**HOW TO COMPLETE THIS TASK:** Search the records for the string "tutorials". Copy each line where it occurs.
[STORED DATA — start]
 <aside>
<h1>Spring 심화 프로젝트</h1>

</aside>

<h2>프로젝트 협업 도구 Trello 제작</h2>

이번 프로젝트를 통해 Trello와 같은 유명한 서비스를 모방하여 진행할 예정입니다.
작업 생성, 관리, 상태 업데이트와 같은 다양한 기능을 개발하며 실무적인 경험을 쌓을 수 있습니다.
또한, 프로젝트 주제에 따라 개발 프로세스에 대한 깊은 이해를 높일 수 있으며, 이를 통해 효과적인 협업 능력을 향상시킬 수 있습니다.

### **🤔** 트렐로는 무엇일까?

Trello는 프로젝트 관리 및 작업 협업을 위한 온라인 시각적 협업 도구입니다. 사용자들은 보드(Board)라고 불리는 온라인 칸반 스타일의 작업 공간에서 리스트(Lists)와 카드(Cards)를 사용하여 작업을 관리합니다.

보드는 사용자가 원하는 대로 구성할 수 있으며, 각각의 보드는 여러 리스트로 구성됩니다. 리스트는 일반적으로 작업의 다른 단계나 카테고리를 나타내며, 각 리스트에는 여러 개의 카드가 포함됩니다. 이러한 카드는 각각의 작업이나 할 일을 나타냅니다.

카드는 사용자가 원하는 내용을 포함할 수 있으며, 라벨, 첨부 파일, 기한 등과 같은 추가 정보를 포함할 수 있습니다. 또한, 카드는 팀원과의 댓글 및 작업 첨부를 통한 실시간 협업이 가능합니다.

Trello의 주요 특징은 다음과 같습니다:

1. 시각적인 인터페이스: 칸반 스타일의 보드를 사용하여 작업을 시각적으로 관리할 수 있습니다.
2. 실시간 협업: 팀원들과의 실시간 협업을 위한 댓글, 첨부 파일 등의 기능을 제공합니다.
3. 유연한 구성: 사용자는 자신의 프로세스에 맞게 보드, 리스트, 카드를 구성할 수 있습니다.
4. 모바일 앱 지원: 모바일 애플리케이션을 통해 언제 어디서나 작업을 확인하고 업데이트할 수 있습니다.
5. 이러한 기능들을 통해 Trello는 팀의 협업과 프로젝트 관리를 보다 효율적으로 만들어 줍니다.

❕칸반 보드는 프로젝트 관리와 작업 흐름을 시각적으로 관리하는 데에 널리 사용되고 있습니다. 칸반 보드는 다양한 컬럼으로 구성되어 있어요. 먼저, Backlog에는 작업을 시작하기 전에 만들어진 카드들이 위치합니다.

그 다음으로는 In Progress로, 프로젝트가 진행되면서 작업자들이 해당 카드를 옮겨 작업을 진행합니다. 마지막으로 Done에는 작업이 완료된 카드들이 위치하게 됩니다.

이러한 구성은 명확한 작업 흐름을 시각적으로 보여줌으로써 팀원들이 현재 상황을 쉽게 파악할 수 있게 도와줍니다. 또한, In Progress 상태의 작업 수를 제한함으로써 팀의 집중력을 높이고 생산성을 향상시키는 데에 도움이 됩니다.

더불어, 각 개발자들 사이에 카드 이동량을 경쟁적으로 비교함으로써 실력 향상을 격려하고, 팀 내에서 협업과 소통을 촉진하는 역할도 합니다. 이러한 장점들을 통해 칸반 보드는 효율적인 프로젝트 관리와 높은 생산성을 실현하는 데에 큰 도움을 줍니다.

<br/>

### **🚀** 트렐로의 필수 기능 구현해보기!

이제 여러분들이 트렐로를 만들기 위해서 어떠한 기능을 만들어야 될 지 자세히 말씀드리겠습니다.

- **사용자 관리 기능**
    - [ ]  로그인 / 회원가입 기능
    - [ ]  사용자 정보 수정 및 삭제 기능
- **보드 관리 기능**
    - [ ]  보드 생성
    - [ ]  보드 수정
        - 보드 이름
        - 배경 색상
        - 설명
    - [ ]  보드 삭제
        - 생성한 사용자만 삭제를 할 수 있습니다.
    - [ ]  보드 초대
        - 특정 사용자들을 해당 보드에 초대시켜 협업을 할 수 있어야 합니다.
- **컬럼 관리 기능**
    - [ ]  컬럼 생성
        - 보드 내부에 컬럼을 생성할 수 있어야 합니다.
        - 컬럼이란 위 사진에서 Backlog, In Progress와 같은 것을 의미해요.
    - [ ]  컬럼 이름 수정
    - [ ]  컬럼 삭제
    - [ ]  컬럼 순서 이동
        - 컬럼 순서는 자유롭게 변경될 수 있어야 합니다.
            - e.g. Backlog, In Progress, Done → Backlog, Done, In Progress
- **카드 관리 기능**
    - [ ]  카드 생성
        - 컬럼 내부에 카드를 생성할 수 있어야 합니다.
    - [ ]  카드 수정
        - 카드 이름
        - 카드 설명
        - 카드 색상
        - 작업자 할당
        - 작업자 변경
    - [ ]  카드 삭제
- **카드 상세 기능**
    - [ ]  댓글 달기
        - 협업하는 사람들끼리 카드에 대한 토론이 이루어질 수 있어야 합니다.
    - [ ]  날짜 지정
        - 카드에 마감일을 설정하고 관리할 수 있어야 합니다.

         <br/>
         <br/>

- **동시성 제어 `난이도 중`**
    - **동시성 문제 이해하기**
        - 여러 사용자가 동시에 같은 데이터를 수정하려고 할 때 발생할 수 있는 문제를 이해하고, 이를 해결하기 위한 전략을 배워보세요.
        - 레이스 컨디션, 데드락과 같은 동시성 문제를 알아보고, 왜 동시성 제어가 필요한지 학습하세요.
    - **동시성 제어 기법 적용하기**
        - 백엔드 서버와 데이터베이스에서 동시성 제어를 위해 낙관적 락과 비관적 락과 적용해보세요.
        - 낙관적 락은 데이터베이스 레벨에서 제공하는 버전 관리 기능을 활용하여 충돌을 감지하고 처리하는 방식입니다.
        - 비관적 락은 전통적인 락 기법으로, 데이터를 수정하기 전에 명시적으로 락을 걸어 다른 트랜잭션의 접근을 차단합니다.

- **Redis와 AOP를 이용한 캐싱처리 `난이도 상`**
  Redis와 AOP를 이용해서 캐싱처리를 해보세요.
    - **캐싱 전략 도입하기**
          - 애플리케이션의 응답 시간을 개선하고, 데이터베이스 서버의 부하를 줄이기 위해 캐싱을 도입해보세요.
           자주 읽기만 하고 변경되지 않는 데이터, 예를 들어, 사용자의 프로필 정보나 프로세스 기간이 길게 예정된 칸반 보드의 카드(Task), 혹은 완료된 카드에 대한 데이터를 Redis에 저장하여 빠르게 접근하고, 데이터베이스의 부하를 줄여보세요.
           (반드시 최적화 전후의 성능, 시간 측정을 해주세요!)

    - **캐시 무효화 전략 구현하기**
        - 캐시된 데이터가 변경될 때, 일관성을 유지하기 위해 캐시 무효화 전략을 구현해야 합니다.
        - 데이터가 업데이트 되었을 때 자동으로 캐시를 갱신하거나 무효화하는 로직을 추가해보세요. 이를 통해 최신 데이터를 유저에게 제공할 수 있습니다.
[STORED DATA — finish]
[STORED DATA — start]
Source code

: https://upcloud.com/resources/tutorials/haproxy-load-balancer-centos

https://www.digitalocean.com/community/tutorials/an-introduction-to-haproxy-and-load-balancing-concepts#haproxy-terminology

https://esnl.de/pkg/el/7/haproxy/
[STORED DATA — finish]
**EXERCISE OUTPUT:**
: https://upcloud.com/resources/tutorials/haproxy-load-balancer-centos
https://www.digitalocean.com/community/tutorials/an-introduction-to-haproxy-and-load-balancing-concepts#haproxy-terminology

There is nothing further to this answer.